An additional distraction of this rule is that some football games could potential run four hours or longer. Not that there’s anything inherently upsetting about a game that runs four hours or longer, but much of this added time will be of the unproductive sort.
This is kind of like the designated hitter rule in the American League of Major League Baseball. It takes a fair amount of coaching strategy and decision-making out of the game. The three challenges each coach gets per game have just been neutered, as reviewing turnovers was their primary use. Now, they’re pretty much relegated to in-bounds/out-of-bounds calls, where the ball is spotted after a play has been blown dead, and whether or not a pass was caught or trapped on the turn. Boring, right?

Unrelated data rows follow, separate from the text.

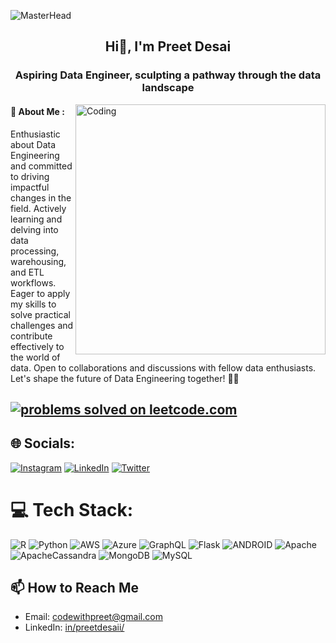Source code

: ![MasterHead](https://user-images.githubusercontent.com/10498744/210012254-234538ff-d198-48aa-8964-37e6fd45d227.gif)
<h2 align="center"> Hi👋, I'm Preet Desai</h2>
<h3 align="center">Aspiring Data Engineer, sculpting a pathway through the data landscape</h3>
<img align="right" alt="Coding" width="400" src="https://media.tenor.com/-UygBh3nnfEAAAAC/coding.gif">
<h4>💫 About Me :</h4>
Enthusiastic about Data Engineering and committed to driving impactful changes in the field. Actively learning and delving into data processing, warehousing, and ETL workflows. Eager to apply my skills to solve practical challenges and contribute effectively to the world of data. Open to collaborations and discussions with fellow data enthusiasts. Let's shape the future of Data Engineering together! 🚀😊

## [![problems solved on leetcode.com](https://img.shields.io/badge/dynamic/json?style=for-the-badge&labelColor=black&color=%23ffa116&label=Solved&query=solved&url=https%3A%2F%2Fleetcode-badge.vercel.app%2Fapi%2Fusers%2Fpd_10013&logo=leetcode&logoColor=yellow)](https://leetcode.com/pd_10013)


## 🌐 Socials:
[![Instagram](https://img.shields.io/badge/Instagram-%23E4405F.svg?logo=Instagram&logoColor=white)](https://instagram.com/preet_desai710) 
[![LinkedIn](https://img.shields.io/badge/LinkedIn-%230077B5.svg?logo=linkedin&logoColor=white)](https://www.linkedin.com/in/preetdesai007/) 
[![Twitter](https://img.shields.io/badge/Twitter-%231DA1F2.svg?logo=twitter&logoColor=white)](https://twitter.com/PreetDesai0)


# 💻 Tech Stack:
![R](https://img.shields.io/badge/r-%23276DC3.svg?style=for-the-badge&logo=r&logoColor=white) ![Python](https://img.shields.io/badge/python-3670A0?style=for-the-badge&logo=python&logoColor=ffdd54) ![AWS](https://img.shields.io/badge/AWS-%23FF9900.svg?style=for-the-badge&logo=amazon-aws&logoColor=white) ![Azure](https://img.shields.io/badge/azure-%230072C6.svg?style=for-the-badge&logo=azure-devops&logoColor=white) ![GraphQL](https://img.shields.io/badge/-GraphQL-E10098?style=for-the-badge&logo=graphql&logoColor=white) ![Flask](https://img.shields.io/badge/flask-%23000.svg?style=for-the-badge&logo=flask&logoColor=white) ![ANDROID](https://img.shields.io/badge/android-%2320232a.svg?style=for-the-badge&logo=android&logoColor=%a4c639) ![Apache](https://img.shields.io/badge/apache-%23D42029.svg?style=for-the-badge&logo=apache&logoColor=white) ![ApacheCassandra](https://img.shields.io/badge/cassandra-%231287B1.svg?style=for-the-badge&logo=apache-cassandra&logoColor=white) ![MongoDB](https://img.shields.io/badge/MongoDB-%234ea94b.svg?style=for-the-badge&logo=mongodb&logoColor=white) ![MySQL](https://img.shields.io/badge/mysql-%2300f.svg?style=for-the-badge&logo=mysql&logoColor=white) 

## 📫 How to Reach Me

- Email: [codewithpreet@gmail.com](mailto:codewith@gmail.com)
- LinkedIn: [in/preetdesaii/](https://www.linkedin.com/in/preetdesaii/)





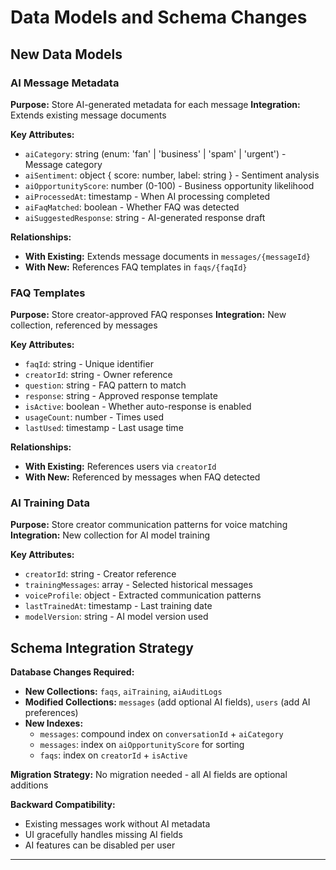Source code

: # Data Models and Schema Changes

## New Data Models

### AI Message Metadata

**Purpose:** Store AI-generated metadata for each message
**Integration:** Extends existing message documents

**Key Attributes:**

- `aiCategory`: string (enum: 'fan' | 'business' | 'spam' | 'urgent') - Message category
- `aiSentiment`: object { score: number, label: string } - Sentiment analysis
- `aiOpportunityScore`: number (0-100) - Business opportunity likelihood
- `aiProcessedAt`: timestamp - When AI processing completed
- `aiFaqMatched`: boolean - Whether FAQ was detected
- `aiSuggestedResponse`: string - AI-generated response draft

**Relationships:**

- **With Existing:** Extends message documents in `messages/{messageId}`
- **With New:** References FAQ templates in `faqs/{faqId}`

### FAQ Templates

**Purpose:** Store creator-approved FAQ responses
**Integration:** New collection, referenced by messages

**Key Attributes:**

- `faqId`: string - Unique identifier
- `creatorId`: string - Owner reference
- `question`: string - FAQ pattern to match
- `response`: string - Approved response template
- `isActive`: boolean - Whether auto-response is enabled
- `usageCount`: number - Times used
- `lastUsed`: timestamp - Last usage time

**Relationships:**

- **With Existing:** References users via `creatorId`
- **With New:** Referenced by messages when FAQ detected

### AI Training Data

**Purpose:** Store creator communication patterns for voice matching
**Integration:** New collection for AI model training

**Key Attributes:**

- `creatorId`: string - Creator reference
- `trainingMessages`: array - Selected historical messages
- `voiceProfile`: object - Extracted communication patterns
- `lastTrainedAt`: timestamp - Last training date
- `modelVersion`: string - AI model version used

## Schema Integration Strategy

**Database Changes Required:**

- **New Collections:** `faqs`, `aiTraining`, `aiAuditLogs`
- **Modified Collections:** `messages` (add optional AI fields), `users` (add AI preferences)
- **New Indexes:**
  - `messages`: compound index on `conversationId` + `aiCategory`
  - `messages`: index on `aiOpportunityScore` for sorting
  - `faqs`: index on `creatorId` + `isActive`

**Migration Strategy:** No migration needed - all AI fields are optional additions

**Backward Compatibility:**

- Existing messages work without AI metadata
- UI gracefully handles missing AI fields
- AI features can be disabled per user

---

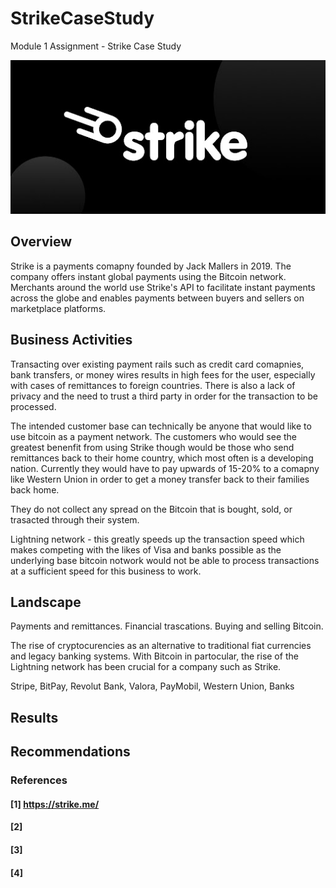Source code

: # StrikeCaseStudy
Module 1 Assignment - Strike Case Study

![Strike Logo](StrikeLogo.jpg)

## Overview

Strike is a payments comapny founded by Jack Mallers in 2019. The company offers instant global payments using the Bitcoin network. Merchants around the world use Strike's API to facilitate instant payments across the globe and enables payments between buyers and sellers on marketplace platforms.


## Business Activities

Transacting over existing payment rails such as credit card comapnies, bank transfers, or money wires results in high fees for the user, especially with cases of remittances to foreign countries. There is also a lack of privacy and the need to trust a third party in order for the transaction to be processed.

The intended customer base can technically be anyone that would like to use bitcoin as a payment network. The customers who would see the greatest benenfit from using Strike though would be those who send remittances back to their home country, which most often is a developing nation. Currently they would have to pay upwards of 15-20% to a comapny like Western Union in order to get a money transfer back to their families back home. 

They do not collect any spread on the Bitcoin that is bought, sold, or trasacted through their system.

Lightning network - this greatly speeds up the transaction speed which makes competing with the likes of Visa and banks possible as the underlying base bitcoin notwork would not be able to process transactions at a sufficient speed for this business to work.


## Landscape

Payments and remittances. Financial trascations. Buying and selling Bitcoin.

The rise of cryptocurencies as an alternative to traditional fiat currencies and legacy banking systems. With Bitcoin in partocular, the rise of the Lightning network has been crucial for a company such as Strike.

Stripe, BitPay, Revolut Bank, Valora, PayMobil, Western Union, Banks

## Results




## Recommendations




### References

#### [1] https://strike.me/
#### [2] 
#### [3] 
#### [4]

Thanks, NFL, for ruining a key component of every game, and for removing one of the most important situations for a coach to face in any game: Whether or not to challenge a turnover call. Coaches will now burn through their challenges knowing full-well any really, truly important situation, like turning the ball over on your final drive of the game to win from behind, will be made by someone “upstairs,” and we ain’t talking about the Big Guy.
See what I mean? It’s a truly unimpressive and dreadful rule change.
Too Many Men on the Field
This is a minor-but-important rule change that has a little more clout than might appear on first glance. It’s also simpler than the NFL has worded it, but have no fear, I’ll cut to the chase.
This rule adds a level of fairness to the game and fixes a loophole, if you will, that should never have been allowed to exist. This season, “too many men on the field” will be a dead-ball foul. This means the clock will stop, the five-yard penalty will be assessed, and the clock won’t start again until the ball has been snapped.
If you remember last year’s Super Bowl, then you might remember the New York Giants getting a lot of “too many men on the field” calls late in the game. Each time they did this it took a little more time off the clock as the refs would immediately start the clock after assessing the penalty. This tactic is particularly harmful to offenses who, late in the game, are tossing Hail Mary passes into the end zone to try and win. A few-seconds runoff here and there adds up to a lot when there’s only 0:52 left in the game.
Now, those same passes will start from a stopped-clock if a defense is flagged for this penalty. Defenses will no longer be incented to cheat by taking intentional penalties late in the game.
It’s a good change and definitely levels the playing field for each team in the league.
Like each previous season, we’ll get used to these new rules in a few weeks, and in the meantime we’ll discuss them to death with other football fans until we feel like we are members of the NFL’s Rules and Competition Committees.
What do you think about these new NFL rules for the 2012 season?